Drype, una pallina per un cocktail: premiata l’idea della start-up di quattro giovani designer e ingegneri dell’Alta Scuola Politecnica di Milano
L’hanno chiamata Drype ed è una pallina di 2 cm di diametro che immersa nell’acqua si scioglie e diventa un cocktail ‘fai da te’, utilizzabile ovunque, non necessariamente seduti al tavolo di un bar. Intorno a questa idea originale, pratica, con una forte valenza dal punto di vista della sostenibilità perché realizzata con alimenti naturali, è stata creata una start up la cui anima sono quattro giovani brillantemente laureati, tre designer: Massimo Pierdomenico (27 anni di Sant’Elpidio a Mare, Fm), Beatrice Riva (25 anni, Piacenza), Thomas Bottalico (25 anni, Vimercate, Monza) e un ingegnere energetico, Lucia Marrocco (25 anni, Roma).

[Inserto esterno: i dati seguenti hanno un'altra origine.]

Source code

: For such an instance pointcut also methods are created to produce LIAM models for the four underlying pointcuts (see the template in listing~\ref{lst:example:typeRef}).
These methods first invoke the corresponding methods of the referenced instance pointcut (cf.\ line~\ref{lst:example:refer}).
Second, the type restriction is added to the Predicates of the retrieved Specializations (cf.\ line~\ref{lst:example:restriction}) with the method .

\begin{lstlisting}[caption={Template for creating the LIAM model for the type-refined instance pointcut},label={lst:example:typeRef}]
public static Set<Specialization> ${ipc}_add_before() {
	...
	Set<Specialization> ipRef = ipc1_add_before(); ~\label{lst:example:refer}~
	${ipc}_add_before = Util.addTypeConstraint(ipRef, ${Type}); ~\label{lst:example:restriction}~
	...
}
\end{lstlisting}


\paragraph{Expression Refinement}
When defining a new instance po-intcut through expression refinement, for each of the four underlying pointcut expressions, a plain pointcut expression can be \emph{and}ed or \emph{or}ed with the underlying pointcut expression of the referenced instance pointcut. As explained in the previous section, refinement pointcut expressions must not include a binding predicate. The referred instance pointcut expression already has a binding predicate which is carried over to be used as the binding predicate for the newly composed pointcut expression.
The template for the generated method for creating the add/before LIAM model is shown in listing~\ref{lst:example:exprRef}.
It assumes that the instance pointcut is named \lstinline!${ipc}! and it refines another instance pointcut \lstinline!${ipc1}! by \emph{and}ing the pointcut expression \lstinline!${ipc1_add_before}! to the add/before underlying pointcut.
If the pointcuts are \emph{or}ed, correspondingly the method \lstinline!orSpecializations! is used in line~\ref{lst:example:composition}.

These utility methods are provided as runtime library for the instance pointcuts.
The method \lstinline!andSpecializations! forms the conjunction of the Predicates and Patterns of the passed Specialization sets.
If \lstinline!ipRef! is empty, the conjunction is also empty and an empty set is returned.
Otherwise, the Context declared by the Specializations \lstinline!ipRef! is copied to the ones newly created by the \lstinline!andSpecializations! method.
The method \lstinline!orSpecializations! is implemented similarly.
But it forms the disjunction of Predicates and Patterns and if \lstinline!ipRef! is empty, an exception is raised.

<Parliamo di un progetto che nasce un anno fa, in collaborazione tra l’Alta Scuola Politecnica dei Politecnici di Milano e Torino, e il Sei di Torino (ramo della Fondazione Agnelli e Scuola per l’Imprenditoria e l’Innovazione). Un progetto formativo internazionale multidisciplinare – spiega Pierdomenico – partito dallo spreco alimentare ma che, strada facendo, ci ha visto deviare in altra direzione, pur restando nel settore del food, o meglio del drink>.
Spieghi meglio.
<Si tratta di cocktail solidi e solubili in acqua. Per la forma, stiamo lavorando su una piccola sfera, solida che, buttata in acqua (naturale o frizzante che sia), in pochissimo tempo si scioglie, solubilizza e il cocktail è pronto>.


Avete considerato una possibile deriva in termini di abuso della bevanda alcolica?
<Certo. Abbiamo ragionato sul rischio dell’abuso del Drype alcolico ma chi punta ai superalcolici comunque potrebbe sostituire l’acqua con la grappa e nessuno se ne accorgerebbe>.
Perché Drype?
<Un significato vero e proprio non ce l’ha, diciamo che nasce dall’unione tra Dry e Hipe, attesa, momento>.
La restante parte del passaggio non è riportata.